© Blender / CDC (Dr. V. R. Dowell, Jr.) / Sandy Westermann
News • Mehfachzucker-Verwertung
Mikrobiom-Forschung: Neue Erkenntnisse zum Stoffwechsel der Darmmikrobiota
Für die menschliche Gesundheit spielt der Darm eine zentrale Rolle. Die Zusammensetzung der Mikrobiota und ihre Funktionen für das Wohlbefinden des Menschen hängen stark davon ab, wie gut sich die Bakterien an die ständigen Veränderungen im Darmmilieu anpassen.
Die Frage, wie Darmkommensalen ihren Stoffwechsel auf tägliche Schwankungen des Nahrstoffangebots einstellen, ist daher zu einem zentralen Thema der Mikrobiota-Forschung geworden.

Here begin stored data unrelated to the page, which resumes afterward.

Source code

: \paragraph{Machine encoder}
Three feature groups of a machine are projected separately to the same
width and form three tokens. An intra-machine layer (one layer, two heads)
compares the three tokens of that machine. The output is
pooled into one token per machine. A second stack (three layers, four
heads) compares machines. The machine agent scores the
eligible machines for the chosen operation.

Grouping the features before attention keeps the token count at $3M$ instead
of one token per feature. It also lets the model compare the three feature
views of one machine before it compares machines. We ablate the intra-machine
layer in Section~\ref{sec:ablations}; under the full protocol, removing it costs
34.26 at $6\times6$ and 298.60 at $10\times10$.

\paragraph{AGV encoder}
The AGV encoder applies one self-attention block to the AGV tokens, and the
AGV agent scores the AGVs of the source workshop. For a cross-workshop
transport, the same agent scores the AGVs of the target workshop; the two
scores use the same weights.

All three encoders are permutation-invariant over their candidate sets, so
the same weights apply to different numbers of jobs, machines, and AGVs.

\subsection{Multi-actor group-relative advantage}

Obwohl sich das mikrobielle Ökosystem des Darms von Mensch zu Mensch unterscheidet, gibt es einige häufige Arten. Dazu zählt Bacteroides thetaiotaomicron. Diese Mikroben verfügen über Dutzende verschiedene Multiprotein-Komplexe, die auf spezifischen Stellen im Genom kodiert sind – den sogenannten PULs (von engl. polysaccharide utilization loci). Die Komplexe können spezifische Mehrfachzucker binden, spalten sowie importieren und tragen somit zur erfolgreichen Besiedlung des Darms bei. Die Bildung dieser PUL-Komplexe wird dabei streng auf Ebene der Transkription kontrolliert, wobei die Information der DNA in Boten-RNA (mRNA, von engl. messenger ribonucleic acid) umgeschrieben wird. Wie PULs auf posttranskriptioneller Ebene reguliert werden, um auf Umweltveränderungen zu reagieren, ist dagegen bisher weitgehend unerforscht. Hier haben Wissenschaftler des Würzburger Helmholtz-Instituts für RNA-basierte Infektionsforschung (HIRI), einem Standort des Braunschweiger Helmholtz-Zentrums für Infektionsforschung (HZI) in Kooperation mit der Julius-Maximilians-Universität Würzburg (JMU), sowie des Lehrstuhls für Mikrobiologie an der JMU angesetzt. In Zusammenarbeit mit der Vanderbilt University in Nashville (Tennessee, USA) und der University of Toronto in Kanada führten sie eine Reihe von In-vitro- und In-vivo-Experimenten durch.
„Unsere Ergebnisse deuten auf ein bemerkenswert komplexes RNA-basiertes Netzwerk hin, das die PUL-Expression in B. thetaiotaomicron steuert“, erläutert der korrespondierende Autor Alexander Westermann die Forschungsergebnisse der Studie, die im Fachmagazin Nature Communications erschienen ist. „Damit ergänzen wir frühere Arbeiten, die sich auf transkriptionelle Kontrollmechanismen konzentrierten“, schließt er an.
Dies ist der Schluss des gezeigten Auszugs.